At least I shall have the pleasure of putting you out of my misery.
Moonraker is directed by Lewis Gilbert and adapted to screenplay by Christopher Wood from the novel written by Ian Fleming. It stars Roger Moore, Lois Chiles, Michael Lonsdale, Richard Kiel and Corinne Dufour. Music is scored by John Barry and cinematography by Jean Tournier.
Bond 11 and 007 is tasked with finding out what happened to the Moonraker space shuttle that mysteriously disappeared up in space. His investigation takes him to the billionaire builder of the craft, Hugo Drax, where Bond discovers a fiendish plot to start a new world of perfect human beings.

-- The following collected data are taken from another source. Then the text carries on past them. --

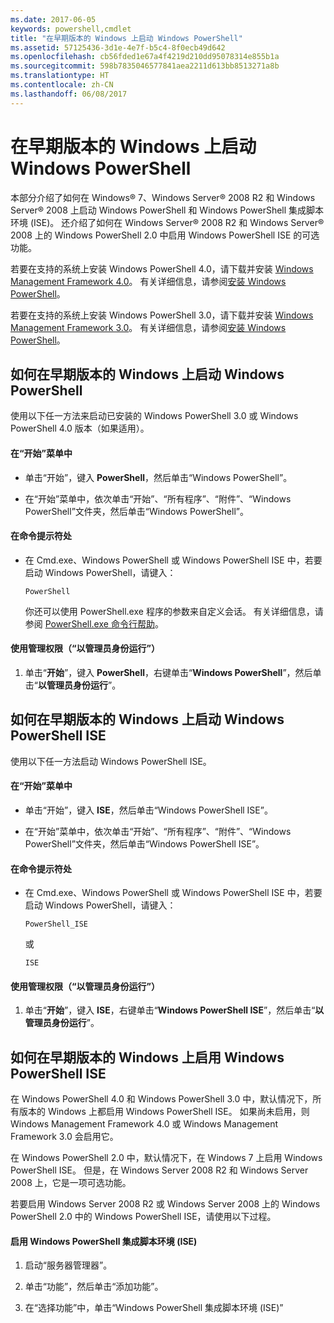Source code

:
 ```yaml
---
ms.date: 2017-06-05
keywords: powershell,cmdlet
title: "在早期版本的 Windows 上启动 Windows PowerShell"
ms.assetid: 57125436-3d1e-4e7f-b5c4-8f0ecb49d642
ms.openlocfilehash: cb56fded1e67a4f4219d210dd95078314e855b1a
ms.sourcegitcommit: 598b7835046577841aea2211d613bb8513271a8b
ms.translationtype: HT
ms.contentlocale: zh-CN
ms.lasthandoff: 06/08/2017
---
```

# <a name="starting-windows-powershell-on-earlier-versions-of-windows"></a>在早期版本的 Windows 上启动 Windows PowerShell
本部分介绍了如何在 Windows® 7、Windows Server® 2008 R2 和 Windows Server® 2008 上启动 Windows PowerShell 和 Windows PowerShell 集成脚本环境 (ISE)。 还介绍了如何在 Windows Server® 2008 R2 和 Windows Server® 2008 上的 Windows PowerShell 2.0 中启用 Windows PowerShell ISE 的可选功能。

若要在支持的系统上安装 Windows PowerShell 4.0，请下载并安装 [Windows Management Framework 4.0](http://go.microsoft.com/fwlink/?LinkID=293881)。 有关详细信息，请参阅[安装 Windows PowerShell](Installing-Windows-PowerShell.md)。

若要在支持的系统上安装 Windows PowerShell 3.0，请下载并安装 [Windows Management Framework 3.0](http://go.microsoft.com/fwlink/?LinkID=240290)。 有关详细信息，请参阅[安装 Windows PowerShell](Installing-Windows-PowerShell.md)。

## <a name="how-to-start-windows-powershell-on-earlier-versions-of-windows"></a>如何在早期版本的 Windows 上启动 Windows PowerShell
使用以下任一方法来启动已安装的 Windows PowerShell 3.0 或 Windows PowerShell 4.0 版本（如果适用）。

#### <a name="from-the-start-menu"></a>在“开始”菜单中

-   单击“开始”，键入 **PowerShell**，然后单击“Windows PowerShell”。

-   在“开始”菜单中，依次单击“开始”、“所有程序”、“附件”、“Windows PowerShell”文件夹，然后单击“Windows PowerShell”。

#### <a name="at-the-command-prompt"></a>在命令提示符处

-   在 Cmd.exe、Windows PowerShell 或 Windows PowerShell ISE 中，若要启动 Windows PowerShell，请键入：

    ```
    PowerShell
    ```

    你还可以使用 PowerShell.exe 程序的参数来自定义会话。 有关详细信息，请参阅 [PowerShell.exe 命令行帮助](../core-powershell/console/PowerShell.exe-Command-Line-Help.md)。

#### <a name="with-administrative-privileges-run-as-administrator"></a>使用管理权限（“以管理员身份运行”）

1.  单击“**开始**”，键入 **PowerShell**，右键单击“**Windows PowerShell**”，然后单击“**以管理员身份运行**”。

## <a name="how-to-start-windows-powershell-ise-on-earlier-releases-of-windows"></a>如何在早期版本的 Windows 上启动 Windows PowerShell ISE
使用以下任一方法启动 Windows PowerShell ISE。

#### <a name="from-the-start-menu"></a>在“开始”菜单中

-   单击“开始”，键入 **ISE**，然后单击“Windows PowerShell ISE”。

-   在“开始”菜单中，依次单击“开始”、“所有程序”、“附件”、“Windows PowerShell”文件夹，然后单击“Windows PowerShell ISE”。

#### <a name="at-the-command-prompt"></a>在命令提示符处

-   在 Cmd.exe、Windows PowerShell 或 Windows PowerShell ISE 中，若要启动 Windows PowerShell，请键入：

    ```
    PowerShell_ISE
    ```

    或

    ```
    ISE
    ```

#### <a name="with-administrative-privileges-run-as-administrator"></a>使用管理权限（“以管理员身份运行”）

1.  单击“**开始**”，键入 **ISE**，右键单击“**Windows PowerShell ISE**”，然后单击“**以管理员身份运行**”。

## <a name="how-to-enable-windows-powershell-ise-on-earlier-releases-of-windows"></a>如何在早期版本的 Windows 上启用 Windows PowerShell ISE
在 Windows PowerShell 4.0 和 Windows PowerShell 3.0 中，默认情况下，所有版本的 Windows 上都启用 Windows PowerShell ISE。 如果尚未启用，则 Windows Management Framework 4.0 或 Windows Management Framework 3.0 会启用它。

在 Windows PowerShell 2.0 中，默认情况下，在 Windows 7 上启用 Windows PowerShell ISE。 但是，在 Windows Server 2008 R2 和 Windows Server 2008 上，它是一项可选功能。

若要启用 Windows Server 2008 R2 或 Windows Server 2008 上的 Windows PowerShell 2.0 中的 Windows PowerShell ISE，请使用以下过程。

#### <a name="to-enable-windows-powershell-integrated-scripting-environment-ise"></a>启用 Windows PowerShell 集成脚本环境 (ISE)

1.  启动“服务器管理器”。

2.  单击“功能”，然后单击“添加功能”。

3.  在“选择功能”中，单击“Windows PowerShell 集成脚本环境 (ISE)”

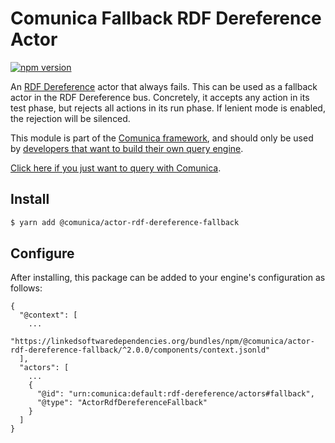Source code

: # Comunica Fallback RDF Dereference Actor

[![npm version](https://badge.fury.io/js/%40comunica%2Factor-rdf-dereference-fallback.svg)](https://www.npmjs.com/package/@comunica/actor-rdf-dereference-fallback)

An [RDF Dereference](https://github.com/comunica/comunica/tree/master/packages/bus-rdf-dereference) actor that always fails.
This can be used as a fallback actor in the RDF Dereference bus.
Concretely, it accepts any action in its test phase, but rejects all actions in its run phase.
If lenient mode is enabled, the rejection will be silenced.

This module is part of the [Comunica framework](https://github.com/comunica/comunica),
and should only be used by [developers that want to build their own query engine](https://comunica.dev/docs/modify/).

[Click here if you just want to query with Comunica](https://comunica.dev/docs/query/).

## Install

```bash
$ yarn add @comunica/actor-rdf-dereference-fallback
```

## Configure

After installing, this package can be added to your engine's configuration as follows:
```text
{
  "@context": [
    ...
    "https://linkedsoftwaredependencies.org/bundles/npm/@comunica/actor-rdf-dereference-fallback/^2.0.0/components/context.jsonld"  
  ],
  "actors": [
    ...
    {
      "@id": "urn:comunica:default:rdf-dereference/actors#fallback",
      "@type": "ActorRdfDereferenceFallback"
    }
  ]
}
```
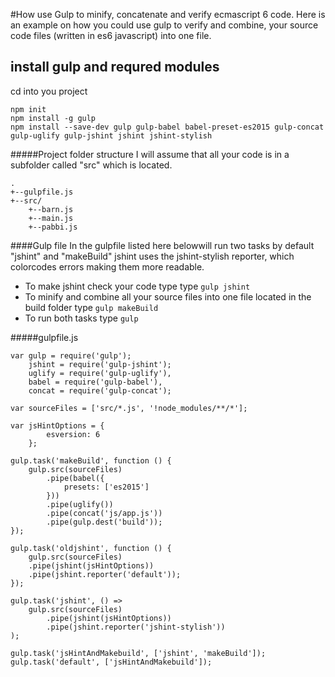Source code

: #How use Gulp to minify, concatenate and verify ecmascript 6 code.
Here is an example on how you could use gulp to verify and combine, your source code files (written in es6 javascript) into one file.


## install gulp and requred modules
cd into you project
```
npm init
npm install -g gulp
npm install --save-dev gulp gulp-babel babel-preset-es2015 gulp-concat gulp-uglify gulp-jshint jshint jshint-stylish

```

#####Project folder structure
I will assume that all your code is in a subfolder called "src" which is located.
```
.
+--gulpfile.js
+--src/
    +--barn.js
    +--main.js
    +--pabbi.js

```

####Gulp file
In the gulpfile listed here belowwill run two tasks by default "jshint" and "makeBuild"
jshint uses the jshint-stylish reporter, which colorcodes errors making them more readable.
- To make jshint check your code type type `gulp jshint`
- To minify and combine all your source files into one file located in the build folder type `gulp makeBuild`
- To run both tasks type `gulp`

#####gulpfile.js
```
var gulp = require('gulp');
    jshint = require('gulp-jshint');
    uglify = require('gulp-uglify'),
    babel = require('gulp-babel'),
    concat = require('gulp-concat');

var sourceFiles = ['src/*.js', '!node_modules/**/*'];

var jsHintOptions = {
        esversion: 6
    };

gulp.task('makeBuild', function () {
    gulp.src(sourceFiles)
        .pipe(babel({
            presets: ['es2015']
        }))
        .pipe(uglify())
        .pipe(concat('js/app.js'))
        .pipe(gulp.dest('build'));
});

gulp.task('oldjshint', function () {
    gulp.src(sourceFiles)
    .pipe(jshint(jsHintOptions))
    .pipe(jshint.reporter('default'));
});

gulp.task('jshint', () =>
    gulp.src(sourceFiles)
        .pipe(jshint(jsHintOptions))
        .pipe(jshint.reporter('jshint-stylish'))
);

gulp.task('jsHintAndMakebuild', ['jshint', 'makeBuild']);
gulp.task('default', ['jsHintAndMakebuild']);
```

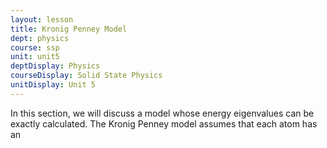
 ```yaml
---
layout: lesson
title: Kronig Penney Model
dept: physics
course: ssp
unit: unit5
deptDisplay: Physics
courseDisplay: Solid State Physics
unitDisplay: Unit 5
---
```


In this section, we will discuss a model whose energy eigenvalues can be exactly calculated. The Kronig Penney model assumes that each atom has an 





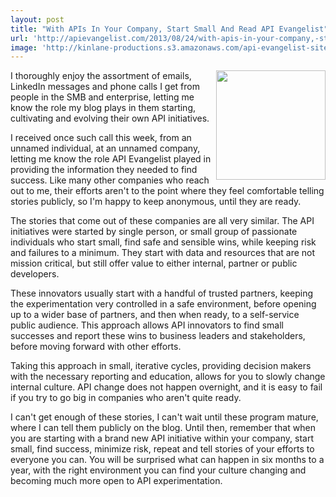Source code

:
 ```yaml
---
layout: post
title: "With APIs In Your Company, Start Small And Read API Evangelist"
url: 'http://apievangelist.com/2013/08/24/with-apis-in-your-company,-start-small-and-read-api-evangelist/'
image: 'http://kinlane-productions.s3.amazonaws.com/api-evangelist-site/blog/bw-start.jpeg'
---
```


<img src="https://s3.amazonaws.com/kinlane-productions/bw-icons/bw-start.jpeg" alt="" width="175" align="right" />

I thoroughly enjoy the assortment of emails, LinkedIn messages and phone calls I get from people in the SMB and enterprise, letting me know the role my blog plays in them starting, cultivating and evolving their own API initiatives.

I received once such call this week, from an unnamed individual, at an unnamed company, letting me know the role API Evangelist played in providing the information they needed to find success. Like many other companies who reach out to me, their efforts aren't to the point where they feel comfortable telling stories publicly, so I'm happy to keep anonymous, until they are ready.

The stories that come out of these companies are all very similar. The API initiatives were started by single person, or small group of passionate individuals who start small, find safe and sensible wins, while keeping risk and failures to a minimum. They start with data and resources that are not mission critical, but still offer value to either internal, partner or public developers.

These innovators usually start with a handful of trusted partners, keeping the experimentation very controlled in a safe environment, before opening up to a wider base of partners, and then when ready, to a self-service public audience. This approach allows API innovators to find small successes and report these wins to business leaders and stakeholders, before moving forward with other efforts.

Taking this approach in small, iterative cycles, providing decision makers with the necessary reporting and education, allows for you to slowly change internal culture. API change does not happen overnight, and it is easy to fail if you try to go big in companies who aren't quite ready.

I can't get enough of these stories, I can't wait until these program mature, where I can tell them publicly on the blog. Until then, remember that when you are starting with a brand new API initiative within your company, start small, find success, minimize risk, repeat and tell stories of your efforts to everyone you can. You will be surprised what can happen in six months to a year, with the right environment you can find your culture changing and becoming much more open to API experimentation.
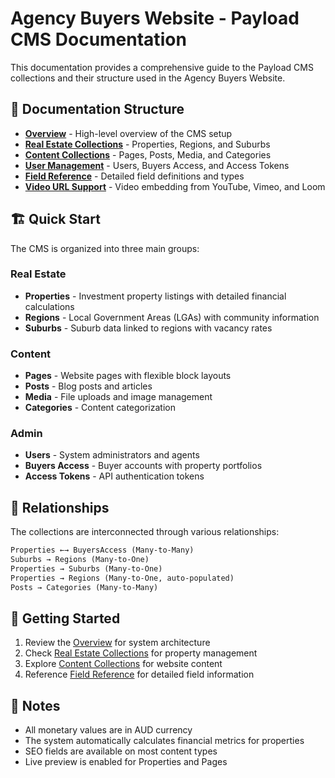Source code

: # Agency Buyers Website - Payload CMS Documentation

This documentation provides a comprehensive guide to the Payload CMS collections and their structure used in the Agency Buyers Website.

## 📁 Documentation Structure

- **[Overview](./payload-overview.md)** - High-level overview of the CMS setup
- **[Real Estate Collections](./real-estate-collections.md)** - Properties, Regions, and Suburbs
- **[Content Collections](./content-collections.md)** - Pages, Posts, Media, and Categories
- **[User Management](./user-management.md)** - Users, Buyers Access, and Access Tokens
- **[Field Reference](./field-reference.md)** - Detailed field definitions and types
- **[Video URL Support](./video-url-support.md)** - Video embedding from YouTube, Vimeo, and Loom

## 🏗️ Quick Start

The CMS is organized into three main groups:

### Real Estate

- **Properties** - Investment property listings with detailed financial calculations
- **Regions** - Local Government Areas (LGAs) with community information
- **Suburbs** - Suburb data linked to regions with vacancy rates

### Content

- **Pages** - Website pages with flexible block layouts
- **Posts** - Blog posts and articles
- **Media** - File uploads and image management
- **Categories** - Content categorization

### Admin

- **Users** - System administrators and agents
- **Buyers Access** - Buyer accounts with property portfolios
- **Access Tokens** - API authentication tokens

## 🔗 Relationships

The collections are interconnected through various relationships:

```txt
Properties ←→ BuyersAccess (Many-to-Many)
Suburbs → Regions (Many-to-One)
Properties → Suburbs (Many-to-One)
Properties → Regions (Many-to-One, auto-populated)
Posts → Categories (Many-to-Many)
```

## 🚀 Getting Started

1. Review the [Overview](./payload-overview.md) for system architecture
2. Check [Real Estate Collections](./real-estate-collections.md) for property management
3. Explore [Content Collections](./content-collections.md) for website content
4. Reference [Field Reference](./field-reference.md) for detailed field information

## 📝 Notes

- All monetary values are in AUD currency
- The system automatically calculates financial metrics for properties
- SEO fields are available on most content types
- Live preview is enabled for Properties and Pages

At the end of The Spy Who Loved Me we were told that James Bond would return in For Your Eyes Only, but the gargantuan success of Star Wars and a rekindling of all things sci-fi led Albert Broccoli to send 007 out into space! Armed with a $30 million budget and using only the core base plotting of Fleming's novel, the makers crafted what many feel is the runt of the James Bond litter. The money "is" up there on the screen, it's excess overdrive, outlandish from start to finish and actually is very very entertaining. The problem is that in James Bond terms it barely feels like a Bond movie, it actually could be any bloke propelling the story, this is a guy reliant on gadgets and not his brain or brawn, quipping away purely for the sake of a cheap laugh. Ultimately it's a cash in, both in terms of the sci-fi boom hitting the late 70s and of the James Bond name.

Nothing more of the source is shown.